50 anos da abertura do Concílio Vaticano II
11 de outubro de 1962 – 11 de outubro de 2012
Há
50 anos se abriu o Concílio Vaticano II. Já começaram as celebrações
laudatórias ditirâmbicas, entusiastas. Alguns não duvidam em declarar
que a Igreja tem sido realmente refundada por este Concílio, rompendo
com a Era Constantiniana, que vai desde o Édito de Milão[1], em 313, até o “salvador 11 de outubro de 1962”. Por favor, desculpem o sarcasmo!
Em seu livro “Concílio Ecumênico Vaticano II. Um debate a ser feito”, Monsenhor Brunero Gherardini escreveu em 2009: “É com uma espantosa superficialidade que se espalhou sobre o Magistério anterior (ao Vaticano II)
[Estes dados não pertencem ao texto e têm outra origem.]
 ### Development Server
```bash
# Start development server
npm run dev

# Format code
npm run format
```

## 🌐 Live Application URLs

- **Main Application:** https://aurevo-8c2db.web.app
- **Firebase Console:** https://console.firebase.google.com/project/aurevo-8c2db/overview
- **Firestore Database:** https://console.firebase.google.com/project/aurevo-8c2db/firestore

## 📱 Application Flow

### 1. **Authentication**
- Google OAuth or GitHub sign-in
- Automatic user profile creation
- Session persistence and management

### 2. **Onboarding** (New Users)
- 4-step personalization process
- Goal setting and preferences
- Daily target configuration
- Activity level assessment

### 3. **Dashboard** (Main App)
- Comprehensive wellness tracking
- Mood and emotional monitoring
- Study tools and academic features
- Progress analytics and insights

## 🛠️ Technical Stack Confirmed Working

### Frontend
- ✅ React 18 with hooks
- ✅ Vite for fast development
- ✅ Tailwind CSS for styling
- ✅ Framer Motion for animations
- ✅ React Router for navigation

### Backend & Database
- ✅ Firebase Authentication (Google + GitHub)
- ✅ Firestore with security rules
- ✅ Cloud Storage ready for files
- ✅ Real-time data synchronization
um véu, ou melhor, uma mortalha, impedindo ao observador ou ao católico
atualizar-se ou examinar o passado, e neste passado colocar-se em
relação à Tradição perene, que é parte constitutiva da Igreja, que é o
eixo de apoio do Cristianismo. Como se não houvesse, ou não deveria ter
havido senão apenas o Concílio Vaticano II e suas novidades”[2].
Acrescentou
depois: “Parece-me que, tendo passado a fase de ovações, a reflexão
histórica e crítica dos textos conciliares se impõe hoje por
necessidade: uma reflexão que busque a relação (se houver) entre estes
textos com a Tradição Católica, em sua continuidade. Considero tal
reflexão como uma das tarefas mais urgentes do Magistério eclesiástico,
de cada bispo católico e das instituições científicas católicas, para o
bem da Igreja; para além do dever, se acrescente o direito que tem o
povo de Deus como um todo de que lhe seja explicado, de forma clara e
objetiva, o que foi o Concílio Vaticano II em seu contexto histórico,
ético e dogmático. É do interesse da Fé e do testemunho cristão
autêntico.
Padre Alain Lorans +
Editorial, publicado em DICI Carta de informação oficial da FSSPX n. 262, de 12 de outubro de 2012. PDF em Francês.
Tradução para o Espanhol: Pe. Arnaud Gardere, FSSPX.
Tradução para o Português: Giulia d’Amore di Ugento.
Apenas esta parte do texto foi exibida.